─── DATA SHOWN

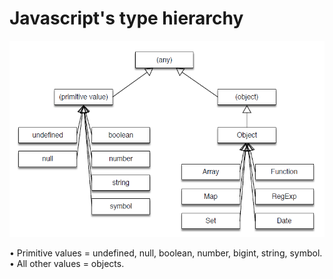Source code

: # Javascript's type hierarchy

![Javascript's type hierarchy](./images/javascript-types-hierarchy.PNG)

• Primitive values = undefined, null, boolean, number, bigint, string, symbol.
• All other values = objects.
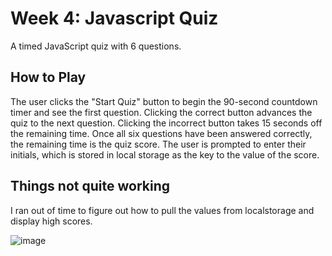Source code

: # Week 4: Javascript Quiz
A timed JavaScript quiz with 6 questions.

## How to Play
The user clicks the "Start Quiz" button to begin the 90-second countdown timer and see the first question. Clicking the correct button advances the quiz to the next question. Clicking the incorrect button takes 15 seconds off the remaining time. Once all six questions have been answered correctly, the remaining time is the quiz score. The user is prompted to enter their initials, which is stored in local storage as the key to the value of the score.

## Things not quite working
I ran out of time to figure out how to pull the values from localstorage and display high scores.

![image](https://user-images.githubusercontent.com/62922022/87102700-8202c280-c207-11ea-9c49-fde7b0f7c8e8.png)

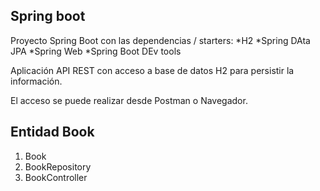 ## Spring boot

Proyecto Spring Boot con las dependencias / starters:
*H2
*Spring DAta JPA
*Spring Web
*Spring Boot DEv tools

Aplicación API REST con acceso a base de datos H2 para persistir la información.

El acceso se puede realizar desde Postman o Navegador.

## Entidad Book

1. Book
2. BookRepository
3. BookController
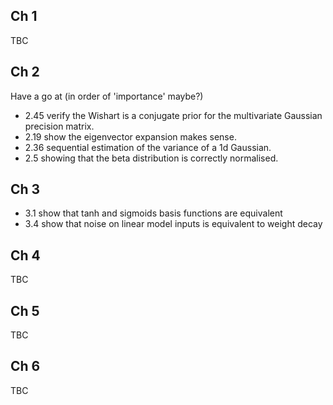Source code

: Ch 1
----

TBC

Ch 2
----

Have a go at (in order of 'importance' maybe?)
- 2.45 verify the Wishart is a conjugate prior for the multivariate Gaussian precision matrix.
- 2.19 show the eigenvector expansion makes sense.
- 2.36 sequential estimation of the variance of a 1d Gaussian.
- 2.5 showing that the beta distribution is correctly normalised.

Ch 3
----

- 3.1 show that tanh and sigmoids basis functions are equivalent 
- 3.4 show that noise on linear model inputs is equivalent to weight decay 

Ch 4
----

TBC

Ch 5
----

TBC

Ch 6
----

TBC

──────

WHAT IS EXPECTED → Excluding images, return all of the records above word for word.

RESULT OF THE EXERCISE →
Source code

: # Javascript's type hierarchy

![Javascript's type hierarchy](./images/javascript-types-hierarchy.PNG)

• Primitive values = undefined, null, boolean, number, bigint, string, symbol.
• All other values = objects.
Source code

: # Week 4: Javascript Quiz
A timed JavaScript quiz with 6 questions.

## How to Play
The user clicks the "Start Quiz" button to begin the 90-second countdown timer and see the first question. Clicking the correct button advances the quiz to the next question. Clicking the incorrect button takes 15 seconds off the remaining time. Once all six questions have been answered correctly, the remaining time is the quiz score. The user is prompted to enter their initials, which is stored in local storage as the key to the value of the score.

## Things not quite working
I ran out of time to figure out how to pull the values from localstorage and display high scores.

![image](https://user-images.githubusercontent.com/62922022/87102700-8202c280-c207-11ea-9c49-fde7b0f7c8e8.png)

 ## Spring boot

Proyecto Spring Boot con las dependencias / starters:
*H2
*Spring DAta JPA
*Spring Web
*Spring Boot DEv tools

Aplicación API REST con acceso a base de datos H2 para persistir la información.

El acceso se puede realizar desde Postman o Navegador.

## Entidad Book

1. Book
2. BookRepository
3. BookController
Source code

: Ch 1
----

TBC

Ch 2
----

Have a go at (in order of 'importance' maybe?)
- 2.45 verify the Wishart is a conjugate prior for the multivariate Gaussian precision matrix.
- 2.19 show the eigenvector expansion makes sense.
- 2.36 sequential estimation of the variance of a 1d Gaussian.
- 2.5 showing that the beta distribution is correctly normalised.

Ch 3
----

- 3.1 show that tanh and sigmoids basis functions are equivalent 
- 3.4 show that noise on linear model inputs is equivalent to weight decay 

Ch 4
----

TBC

Ch 5
----

TBC

Ch 6
----

TBC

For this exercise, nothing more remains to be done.